2020 Resolution Update#2: Going Vegan & Meditating 100 Hours Gets Real

We’re well into January. How are your New Year’s resolutions going? After a few weeks, resolutions sometimes lose their luster or our enthusiasm wanes. It’s never too late to re-motivate or even start again! Now that it’s been 3 weeks, here’s how I’m progressing on my resolutions to go vegan and meditate, along with my thoughts on the motivational challenges a change in lifestyle inevitably brings.
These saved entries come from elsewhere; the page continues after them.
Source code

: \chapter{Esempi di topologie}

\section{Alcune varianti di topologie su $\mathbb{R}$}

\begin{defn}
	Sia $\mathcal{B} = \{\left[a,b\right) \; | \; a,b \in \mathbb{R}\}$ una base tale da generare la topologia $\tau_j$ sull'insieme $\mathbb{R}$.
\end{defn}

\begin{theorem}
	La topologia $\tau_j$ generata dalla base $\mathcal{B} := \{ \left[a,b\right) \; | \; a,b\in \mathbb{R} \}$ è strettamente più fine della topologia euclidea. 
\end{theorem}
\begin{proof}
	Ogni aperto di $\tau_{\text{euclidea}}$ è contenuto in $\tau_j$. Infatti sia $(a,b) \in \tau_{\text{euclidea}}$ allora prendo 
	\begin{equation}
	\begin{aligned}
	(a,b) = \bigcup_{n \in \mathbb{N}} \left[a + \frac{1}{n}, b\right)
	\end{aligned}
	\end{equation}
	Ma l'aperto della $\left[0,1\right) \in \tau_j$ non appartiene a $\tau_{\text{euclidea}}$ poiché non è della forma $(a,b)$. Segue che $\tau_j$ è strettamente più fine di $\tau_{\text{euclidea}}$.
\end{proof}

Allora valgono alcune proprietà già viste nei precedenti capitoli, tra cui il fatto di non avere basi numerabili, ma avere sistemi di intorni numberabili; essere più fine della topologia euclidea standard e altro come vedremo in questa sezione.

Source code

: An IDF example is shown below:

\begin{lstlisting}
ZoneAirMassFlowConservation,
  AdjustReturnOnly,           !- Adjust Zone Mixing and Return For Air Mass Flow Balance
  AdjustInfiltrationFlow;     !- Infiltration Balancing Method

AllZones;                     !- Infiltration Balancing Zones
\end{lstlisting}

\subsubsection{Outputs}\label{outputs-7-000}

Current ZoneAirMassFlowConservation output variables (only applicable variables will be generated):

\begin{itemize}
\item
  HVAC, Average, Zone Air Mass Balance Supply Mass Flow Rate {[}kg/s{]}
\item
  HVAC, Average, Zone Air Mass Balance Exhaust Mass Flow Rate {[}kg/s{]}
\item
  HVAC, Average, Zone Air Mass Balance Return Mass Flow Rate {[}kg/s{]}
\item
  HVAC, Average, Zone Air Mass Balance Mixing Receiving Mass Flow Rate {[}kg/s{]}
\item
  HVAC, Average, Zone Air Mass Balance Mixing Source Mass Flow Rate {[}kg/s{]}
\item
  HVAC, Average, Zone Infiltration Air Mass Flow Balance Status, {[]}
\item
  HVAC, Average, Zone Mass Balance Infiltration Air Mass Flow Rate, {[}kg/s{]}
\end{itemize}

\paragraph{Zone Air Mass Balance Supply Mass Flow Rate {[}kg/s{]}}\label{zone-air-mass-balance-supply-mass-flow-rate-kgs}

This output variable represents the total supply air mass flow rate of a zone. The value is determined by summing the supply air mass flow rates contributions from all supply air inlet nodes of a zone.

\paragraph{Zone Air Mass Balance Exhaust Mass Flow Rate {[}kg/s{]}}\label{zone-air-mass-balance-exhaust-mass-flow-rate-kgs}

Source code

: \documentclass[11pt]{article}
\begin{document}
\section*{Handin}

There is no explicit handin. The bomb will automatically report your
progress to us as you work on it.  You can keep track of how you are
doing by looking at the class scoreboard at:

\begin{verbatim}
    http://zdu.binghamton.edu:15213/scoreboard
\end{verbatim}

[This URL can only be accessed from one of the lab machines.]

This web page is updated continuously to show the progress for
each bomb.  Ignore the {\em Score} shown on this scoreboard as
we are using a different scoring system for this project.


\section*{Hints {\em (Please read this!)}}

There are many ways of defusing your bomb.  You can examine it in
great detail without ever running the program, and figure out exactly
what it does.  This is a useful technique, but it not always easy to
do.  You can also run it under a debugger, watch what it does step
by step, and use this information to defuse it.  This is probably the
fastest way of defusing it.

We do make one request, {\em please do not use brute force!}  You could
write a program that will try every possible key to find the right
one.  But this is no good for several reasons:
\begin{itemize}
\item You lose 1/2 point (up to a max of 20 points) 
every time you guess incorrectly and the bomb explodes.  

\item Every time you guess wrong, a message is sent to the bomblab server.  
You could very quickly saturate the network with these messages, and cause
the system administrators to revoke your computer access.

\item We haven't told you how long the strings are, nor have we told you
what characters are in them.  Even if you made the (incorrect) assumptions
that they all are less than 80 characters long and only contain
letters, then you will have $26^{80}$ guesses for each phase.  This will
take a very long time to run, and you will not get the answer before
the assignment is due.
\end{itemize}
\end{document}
scrabble tiles in blue ceramic plate
Photo by Vegan Liftz on Pexels.com

Going Vegan by January 31st

Up until this year, I was on a pescatarian whole foods based diet with the pescatarian aspect reserved to once a week or so. This made my transition to vegetarian fairly easy but I knew my love of eggs and dairy would present challenges to going vegan. In order to be successful in this dietary change, I started problem-solving ahead of the challenge and also continue to think my way around issues as I eat through the last of my non-vegan food by January 31st using the pantry method. Finding replacement foods that I love is the biggest challenge.

Breakfast

Breakfasts until now have been heavy on eggs and dairy. I tend to rotate through eggs, yogurt and oatmeal throughout the week. All three are versatile enough to stave off boredom, with yogurt and oatmeal also serving as yummy vehicles for nuts, seeds and fruit. Going vegan takes out eggs and yogurt from my meal rotation. That means replacing 2 out of 3 staple breakfast dishes.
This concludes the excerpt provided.